# The input:

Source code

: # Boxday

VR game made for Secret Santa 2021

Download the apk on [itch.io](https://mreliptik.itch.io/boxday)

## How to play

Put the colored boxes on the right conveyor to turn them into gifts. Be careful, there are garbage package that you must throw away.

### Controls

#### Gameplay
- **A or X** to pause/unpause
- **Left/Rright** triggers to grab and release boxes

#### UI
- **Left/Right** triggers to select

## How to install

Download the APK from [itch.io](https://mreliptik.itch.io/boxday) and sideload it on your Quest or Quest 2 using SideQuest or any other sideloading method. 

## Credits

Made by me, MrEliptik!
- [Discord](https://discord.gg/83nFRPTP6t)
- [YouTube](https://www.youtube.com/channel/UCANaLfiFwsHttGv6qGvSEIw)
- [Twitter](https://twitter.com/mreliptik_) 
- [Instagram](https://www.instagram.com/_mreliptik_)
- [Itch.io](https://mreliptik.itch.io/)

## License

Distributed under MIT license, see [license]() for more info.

# Your instructions:
Answer with a single number: how many lines above hold the word "itch"?

# Result below:
3